### TASK DESCRIPTION
Below are some records. Pull every line that contains the word "coords".

•••••

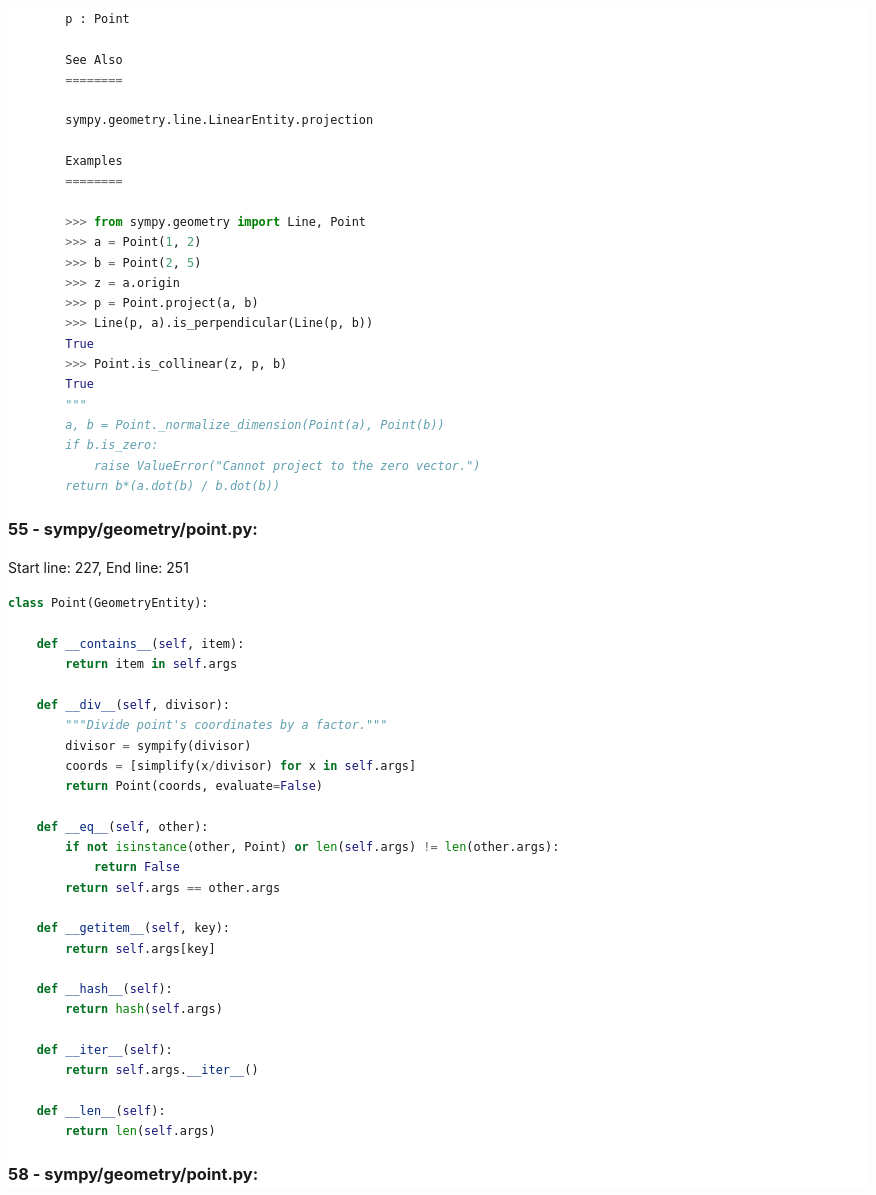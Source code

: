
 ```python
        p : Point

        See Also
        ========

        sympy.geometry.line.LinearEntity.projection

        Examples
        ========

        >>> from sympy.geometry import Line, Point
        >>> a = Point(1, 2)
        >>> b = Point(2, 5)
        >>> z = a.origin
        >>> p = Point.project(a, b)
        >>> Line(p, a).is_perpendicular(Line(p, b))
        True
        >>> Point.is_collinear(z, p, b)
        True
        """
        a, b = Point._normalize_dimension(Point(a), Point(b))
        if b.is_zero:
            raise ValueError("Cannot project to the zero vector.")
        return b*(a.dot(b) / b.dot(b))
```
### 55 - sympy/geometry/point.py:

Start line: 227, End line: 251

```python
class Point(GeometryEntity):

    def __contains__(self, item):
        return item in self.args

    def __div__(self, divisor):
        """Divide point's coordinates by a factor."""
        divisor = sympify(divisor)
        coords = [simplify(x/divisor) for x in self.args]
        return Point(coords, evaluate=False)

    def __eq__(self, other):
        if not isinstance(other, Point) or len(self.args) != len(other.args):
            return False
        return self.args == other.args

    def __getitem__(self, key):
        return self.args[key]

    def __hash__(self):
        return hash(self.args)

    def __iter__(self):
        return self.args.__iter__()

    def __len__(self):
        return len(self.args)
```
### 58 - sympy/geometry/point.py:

•••••

### OUTPUT OF THE TASK
        coords = [simplify(x/divisor) for x in self.args]
        return Point(coords, evaluate=False)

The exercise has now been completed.